= Items listed in a dataset =

>>>

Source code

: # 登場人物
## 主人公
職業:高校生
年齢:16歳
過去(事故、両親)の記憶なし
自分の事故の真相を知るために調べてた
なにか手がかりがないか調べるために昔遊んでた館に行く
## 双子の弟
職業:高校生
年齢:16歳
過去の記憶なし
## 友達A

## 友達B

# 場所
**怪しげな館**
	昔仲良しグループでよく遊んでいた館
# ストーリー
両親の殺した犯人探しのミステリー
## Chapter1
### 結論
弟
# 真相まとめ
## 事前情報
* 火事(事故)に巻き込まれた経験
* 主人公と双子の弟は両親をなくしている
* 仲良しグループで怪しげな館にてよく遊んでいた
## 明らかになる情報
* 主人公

<<<
>>>

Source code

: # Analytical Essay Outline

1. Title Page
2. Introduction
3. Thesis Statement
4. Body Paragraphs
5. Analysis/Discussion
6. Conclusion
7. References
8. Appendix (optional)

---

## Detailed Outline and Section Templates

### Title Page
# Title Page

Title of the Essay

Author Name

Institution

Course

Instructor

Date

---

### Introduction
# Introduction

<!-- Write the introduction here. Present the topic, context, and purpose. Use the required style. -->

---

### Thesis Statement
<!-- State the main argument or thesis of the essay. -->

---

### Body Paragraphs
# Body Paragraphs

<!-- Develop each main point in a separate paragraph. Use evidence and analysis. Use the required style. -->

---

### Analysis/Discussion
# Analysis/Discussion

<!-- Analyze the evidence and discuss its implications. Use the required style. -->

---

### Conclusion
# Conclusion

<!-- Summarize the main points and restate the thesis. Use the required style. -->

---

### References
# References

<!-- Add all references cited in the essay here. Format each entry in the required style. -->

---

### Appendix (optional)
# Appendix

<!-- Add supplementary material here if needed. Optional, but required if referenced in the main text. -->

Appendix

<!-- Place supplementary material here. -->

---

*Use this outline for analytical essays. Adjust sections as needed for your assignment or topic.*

<<<
>>>

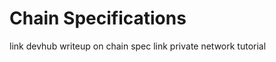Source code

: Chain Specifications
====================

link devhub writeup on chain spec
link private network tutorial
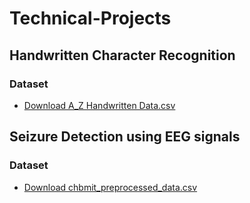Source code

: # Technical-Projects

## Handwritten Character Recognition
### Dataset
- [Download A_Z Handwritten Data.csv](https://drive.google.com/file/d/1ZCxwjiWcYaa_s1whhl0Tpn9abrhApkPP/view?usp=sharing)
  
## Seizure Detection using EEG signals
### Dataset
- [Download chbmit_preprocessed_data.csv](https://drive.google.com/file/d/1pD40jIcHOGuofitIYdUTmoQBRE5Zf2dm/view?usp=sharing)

<<<

The lines above that hold the word "Handwritten" are the ones to copy.

## Handwritten Character Recognition
- [Download A_Z Handwritten Data.csv](https://drive.google.com/file/d/1ZCxwjiWcYaa_s1whhl0Tpn9abrhApkPP/view?usp=sharing)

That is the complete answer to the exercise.